Forget your swimsuit? Edgy Miami-based label the Black Tape Project has the ultimate quick fix: duct tape.
The brand sent curvy models down the Miami Swim Week catwalk in barely there looks comprised of the tacky household essential.
To replicate: just grab some from your supply closet, place it on your most intimate areas — and voilà!
That said, TBTP’s electric designs are slightly more intricate than your average DIY job.
The ones on display in Miami were fashioned in shades of black, cobalt, purple, fuchsia, gold and silver.
The only issue we can foresee? Post-beach removal.

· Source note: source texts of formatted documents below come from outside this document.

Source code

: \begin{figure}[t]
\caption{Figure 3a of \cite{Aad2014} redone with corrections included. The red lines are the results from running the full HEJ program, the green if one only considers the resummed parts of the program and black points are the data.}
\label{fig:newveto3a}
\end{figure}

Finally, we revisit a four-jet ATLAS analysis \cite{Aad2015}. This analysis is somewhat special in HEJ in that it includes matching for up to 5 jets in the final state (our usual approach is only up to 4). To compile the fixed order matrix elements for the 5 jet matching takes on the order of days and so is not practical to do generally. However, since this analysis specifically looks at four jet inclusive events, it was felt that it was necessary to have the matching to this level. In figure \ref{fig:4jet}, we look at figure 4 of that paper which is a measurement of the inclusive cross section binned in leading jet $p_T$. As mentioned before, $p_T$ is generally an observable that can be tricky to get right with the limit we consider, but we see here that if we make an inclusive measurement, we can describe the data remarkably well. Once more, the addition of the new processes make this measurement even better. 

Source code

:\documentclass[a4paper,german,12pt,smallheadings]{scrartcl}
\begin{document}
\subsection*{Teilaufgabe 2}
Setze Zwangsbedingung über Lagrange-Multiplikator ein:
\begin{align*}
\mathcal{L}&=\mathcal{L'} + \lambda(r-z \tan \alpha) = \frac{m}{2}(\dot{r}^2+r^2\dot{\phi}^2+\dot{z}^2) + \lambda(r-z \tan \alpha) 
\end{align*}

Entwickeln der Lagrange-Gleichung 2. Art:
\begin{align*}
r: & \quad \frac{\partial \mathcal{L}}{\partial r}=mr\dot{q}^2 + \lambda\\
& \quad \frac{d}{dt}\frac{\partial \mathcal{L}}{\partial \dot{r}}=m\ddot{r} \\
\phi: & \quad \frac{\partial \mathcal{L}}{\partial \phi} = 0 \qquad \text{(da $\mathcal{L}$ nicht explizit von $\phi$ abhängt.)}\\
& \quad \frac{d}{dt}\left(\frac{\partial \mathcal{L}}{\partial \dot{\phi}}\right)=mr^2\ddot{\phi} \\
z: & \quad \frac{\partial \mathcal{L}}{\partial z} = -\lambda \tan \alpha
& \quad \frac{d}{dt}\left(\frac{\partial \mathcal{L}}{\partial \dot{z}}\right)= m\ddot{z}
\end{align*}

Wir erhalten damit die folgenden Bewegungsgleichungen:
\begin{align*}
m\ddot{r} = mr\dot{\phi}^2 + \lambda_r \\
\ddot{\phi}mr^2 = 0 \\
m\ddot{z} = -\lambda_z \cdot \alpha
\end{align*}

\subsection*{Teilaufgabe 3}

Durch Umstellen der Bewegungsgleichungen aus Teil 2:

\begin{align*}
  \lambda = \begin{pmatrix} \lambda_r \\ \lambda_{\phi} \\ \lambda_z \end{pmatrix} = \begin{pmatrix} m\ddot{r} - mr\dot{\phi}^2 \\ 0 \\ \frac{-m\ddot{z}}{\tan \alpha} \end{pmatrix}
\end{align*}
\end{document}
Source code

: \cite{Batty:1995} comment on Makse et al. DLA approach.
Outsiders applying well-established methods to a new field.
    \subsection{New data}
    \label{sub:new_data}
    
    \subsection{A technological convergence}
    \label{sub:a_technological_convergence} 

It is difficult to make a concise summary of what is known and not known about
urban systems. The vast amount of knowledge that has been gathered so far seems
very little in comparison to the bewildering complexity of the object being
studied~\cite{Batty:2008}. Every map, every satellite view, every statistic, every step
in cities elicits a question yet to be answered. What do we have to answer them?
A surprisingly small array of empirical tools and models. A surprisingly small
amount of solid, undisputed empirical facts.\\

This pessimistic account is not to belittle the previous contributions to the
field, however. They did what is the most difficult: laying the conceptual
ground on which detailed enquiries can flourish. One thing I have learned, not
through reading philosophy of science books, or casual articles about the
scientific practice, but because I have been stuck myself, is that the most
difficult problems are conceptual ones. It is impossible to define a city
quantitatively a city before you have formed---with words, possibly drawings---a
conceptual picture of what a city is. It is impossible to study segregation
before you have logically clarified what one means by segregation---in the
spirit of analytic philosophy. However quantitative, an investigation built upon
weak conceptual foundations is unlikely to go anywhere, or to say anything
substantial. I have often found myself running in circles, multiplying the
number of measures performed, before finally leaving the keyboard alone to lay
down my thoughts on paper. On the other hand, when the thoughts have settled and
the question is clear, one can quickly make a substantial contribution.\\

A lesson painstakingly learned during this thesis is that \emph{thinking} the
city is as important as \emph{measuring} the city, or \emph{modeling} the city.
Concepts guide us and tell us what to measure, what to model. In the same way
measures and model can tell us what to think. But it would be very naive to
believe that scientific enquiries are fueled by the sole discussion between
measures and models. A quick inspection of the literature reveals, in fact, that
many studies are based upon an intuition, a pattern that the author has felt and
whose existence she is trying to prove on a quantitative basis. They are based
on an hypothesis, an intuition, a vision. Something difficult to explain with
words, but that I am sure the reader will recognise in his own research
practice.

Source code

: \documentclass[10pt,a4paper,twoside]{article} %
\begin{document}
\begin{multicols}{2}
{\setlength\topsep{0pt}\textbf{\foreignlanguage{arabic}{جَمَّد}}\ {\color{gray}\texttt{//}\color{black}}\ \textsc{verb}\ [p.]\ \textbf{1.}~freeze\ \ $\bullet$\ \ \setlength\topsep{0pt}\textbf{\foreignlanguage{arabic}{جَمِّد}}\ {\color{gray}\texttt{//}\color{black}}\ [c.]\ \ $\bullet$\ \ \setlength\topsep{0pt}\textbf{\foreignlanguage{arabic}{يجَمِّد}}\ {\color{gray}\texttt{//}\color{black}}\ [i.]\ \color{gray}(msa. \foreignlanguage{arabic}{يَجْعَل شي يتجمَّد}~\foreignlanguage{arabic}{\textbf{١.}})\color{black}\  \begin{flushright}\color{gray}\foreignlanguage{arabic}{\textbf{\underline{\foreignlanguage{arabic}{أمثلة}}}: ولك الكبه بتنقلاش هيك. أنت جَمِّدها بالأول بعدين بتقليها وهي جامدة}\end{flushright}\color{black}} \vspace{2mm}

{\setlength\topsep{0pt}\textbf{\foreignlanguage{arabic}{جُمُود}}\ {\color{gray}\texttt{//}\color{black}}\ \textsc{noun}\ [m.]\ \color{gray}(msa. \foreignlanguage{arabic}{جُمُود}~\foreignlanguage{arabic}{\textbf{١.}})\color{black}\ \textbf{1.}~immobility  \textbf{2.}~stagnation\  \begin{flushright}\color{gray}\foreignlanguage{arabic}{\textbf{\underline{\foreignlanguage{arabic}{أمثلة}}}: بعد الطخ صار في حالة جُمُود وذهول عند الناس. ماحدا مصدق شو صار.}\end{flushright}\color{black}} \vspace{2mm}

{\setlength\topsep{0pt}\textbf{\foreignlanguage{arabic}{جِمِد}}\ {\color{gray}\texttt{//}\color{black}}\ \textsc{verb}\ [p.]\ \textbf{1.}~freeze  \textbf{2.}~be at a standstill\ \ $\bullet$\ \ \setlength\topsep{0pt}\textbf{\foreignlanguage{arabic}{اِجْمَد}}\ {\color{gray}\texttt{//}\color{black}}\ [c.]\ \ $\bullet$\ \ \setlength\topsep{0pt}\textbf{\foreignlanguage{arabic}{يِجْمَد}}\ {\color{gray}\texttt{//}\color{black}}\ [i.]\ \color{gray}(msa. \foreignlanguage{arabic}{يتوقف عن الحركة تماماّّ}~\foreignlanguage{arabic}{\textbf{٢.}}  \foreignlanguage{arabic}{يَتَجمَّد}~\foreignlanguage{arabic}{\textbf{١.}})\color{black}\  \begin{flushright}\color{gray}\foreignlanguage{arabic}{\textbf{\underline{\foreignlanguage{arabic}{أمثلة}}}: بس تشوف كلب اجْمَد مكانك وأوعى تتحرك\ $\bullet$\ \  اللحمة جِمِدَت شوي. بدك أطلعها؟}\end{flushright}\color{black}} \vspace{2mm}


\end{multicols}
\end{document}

Talk about a sticky situation.
As a man who’s not exactly what you would describe as an adonis, this option is out of the question for me. If you’re a lady who’s confident with her bod tho, oooohhh baby is this a huge hook up. Think about it. Forgetting your bathing suit SUCKS. Absolutely sucks. I’m sure some of you are like, “just swim in your underwear dipshit” but let’s be honest here, thats a trailer trash move unless it’s an impromptu late night drunken hot tub party. So it’s either no enjoying the water or having wet shorts the rest of the day if you’re a dude. If you’re a woman you probably don’t even consider the wet clothes option so you’re just not enjoying the water. Until now.

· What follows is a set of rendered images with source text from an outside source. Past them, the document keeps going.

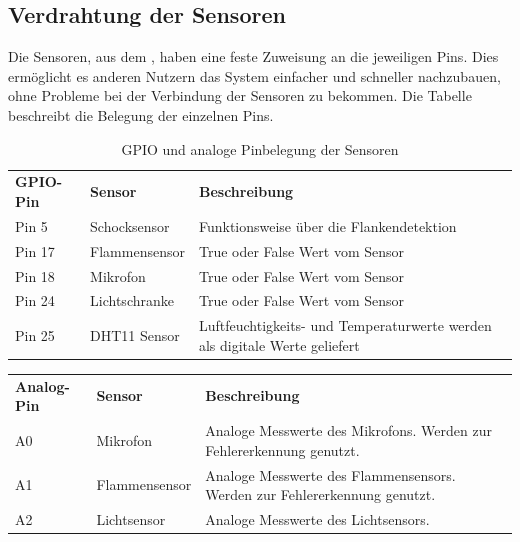 \subsection{Verdrahtung der Sensoren}\label{Verdrahtung_der_Sensoren}
Die Sensoren, aus dem , haben eine feste Zuweisung an die jeweiligen Pins. Dies ermöglicht es anderen Nutzern das System einfacher und schneller nachzubauen, ohne Probleme bei der Verbindung der Sensoren zu bekommen. Die Tabelle  beschreibt die Belegung der einzelnen Pins.
\begin{table}[htp]
	\caption{GPIO und analoge Pinbelegung der Sensoren}
	\label{tab:Pinbelegung}
	\begin{tabular}{p{} p{} p{}}
		\textbf{GPIO-Pin}	& \textbf{Sensor} & \textbf{Beschreibung} \\
		Pin 5 		& Schocksensor 	& Funktionsweise über die Flankendetektion\\	
		Pin 17		& Flammensensor	& True oder False Wert vom Sensor\\
		Pin 18		& Mikrofon		& True oder False Wert vom Sensor\\
		Pin 24		& Lichtschranke	& True oder False Wert vom Sensor\\
		Pin 25		& DHT11 Sensor	& Luftfeuchtigkeits- und Temperaturwerte werden als digitale Werte geliefert
	\end{tabular}
\end{table}
\begin{table}[htp]
	\begin{tabular}{p{} p{} p{}}
		\textbf{Analog-Pin}	& \textbf{Sensor} & \textbf{Beschreibung} \\
		A0	& Mikrofon 		& Analoge Messwerte des Mikrofons. Werden zur Fehlererkennung genutzt. \\
		A1	& Flammensensor	& Analoge Messwerte des Flammensensors. Werden zur Fehlererkennung genutzt.\\
		A2	& Lichtsensor	& Analoge Messwerte des Lichtsensors.
	\end{tabular}
\end{table}

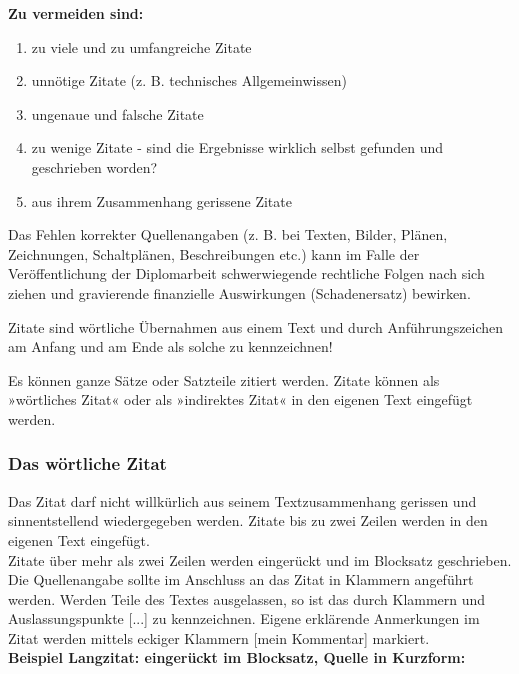 \documentclass[a4paper, 12pt, xcolor=dvipsnames]{scrartcl}	%
\begin{document}
\textbf{Zu vermeiden sind:}
%
\begin{enumerate}
	\linespread {1.0}
	\item zu viele und zu umfangreiche Zitate
	\item unnötige Zitate (z. B. technisches Allgemeinwissen)
	\item ungenaue und falsche Zitate
	\item zu wenige Zitate - sind die Ergebnisse wirklich selbst gefunden und geschrieben worden?
	\item aus ihrem Zusammenhang gerissene Zitate
	\linespread {1.25}
\end{enumerate}

Das Fehlen korrekter Quellenangaben (z. B. bei Texten, Bilder, Plänen, Zeichnungen, Schaltplänen, Beschreibungen etc.)
kann im Falle der Veröffentlichung der Diplomarbeit schwerwiegende rechtliche Folgen nach sich ziehen und gravierende
finanzielle Auswirkungen (Schadenersatz) bewirken.\\

%
\begin{Merksatz}
Zitate sind wörtliche Übernahmen aus einem Text und durch Anführungszeichen am Anfang und am Ende als solche zu kennzeichnen!
\end{Merksatz}
%

Es können ganze Sätze oder Satzteile zitiert werden. Zitate können als »wörtliches Zitat« oder als »indirektes Zitat« in den eigenen Text eingefügt werden.

\subsubsection{Das wörtliche Zitat}										%
Das Zitat darf nicht willkürlich aus seinem Textzusammenhang gerissen und sinnentstellend wiedergegeben werden.
Zitate bis zu zwei Zeilen werden in den eigenen Text eingefügt.\\
Zitate über mehr als zwei Zeilen werden eingerückt und im Blocksatz geschrieben. Die Quellenangabe sollte im Anschluss an das Zitat in Klammern angeführt werden. Werden Teile des Textes ausgelassen, so ist das durch Klammern und Auslassungspunkte [...] zu kennzeichnen. Eigene erklärende Anmerkungen im Zitat werden mittels eckiger Klammern [mein Kommentar] markiert. \\

\textbf{Beispiel Langzitat: eingerückt im Blocksatz, Quelle in Kurzform:}\\	%
\end{document}
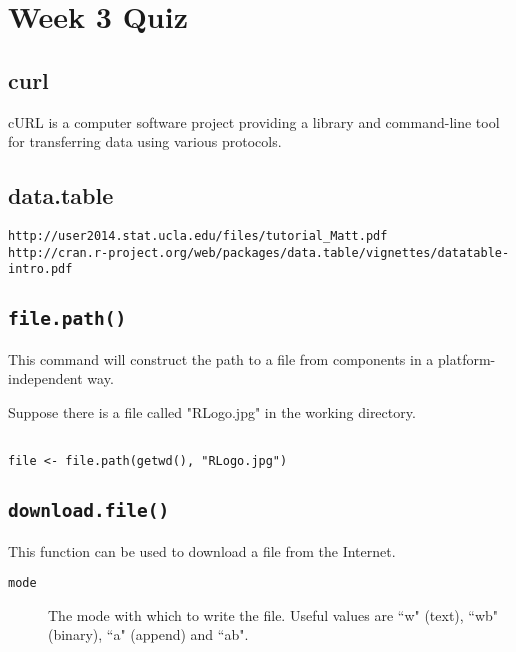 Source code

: \documentclass[]{article}
\begin{document}
\section{Week 3 Quiz}
\subsection*{curl}
cURL is a computer software project providing a library and command-line tool for transferring data using various protocols. 


\subsection*{data.table}
\begin{verbatim}
http://user2014.stat.ucla.edu/files/tutorial_Matt.pdf
http://cran.r-project.org/web/packages/data.table/vignettes/datatable-intro.pdf
\end{verbatim}

\subsection*{\texttt{file.path()}}

This command will construct the path to a file from components in a platform-independent way. 

Suppose there is a file called "RLogo.jpg" in the working directory.
\begin{framed}
\begin{verbatim}

file <- file.path(getwd(), "RLogo.jpg")

\end{verbatim}
\end{framed}
\subsection*{\texttt{download.file()}}

This function can be used to download a file from the Internet. 

\begin{description}
\item[\texttt{mode}] The mode with which to write the file. Useful values are ``w" (text), ``wb" (binary), ``a" (append) and ``ab".
\end{description}
\end{document}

Now, all you gotta do is find the nearest Home Depot or local hardware store, grab some tape, and make yourself the hottest bathing suit in the area hands down. If only I wasn’t a fat fuck I could rock a duct tape banana hammock, but alas. Just make sure you’re all nice and cleaned up in the body hair dept ladies, because if not taking that thing off is gonna hurt like woah.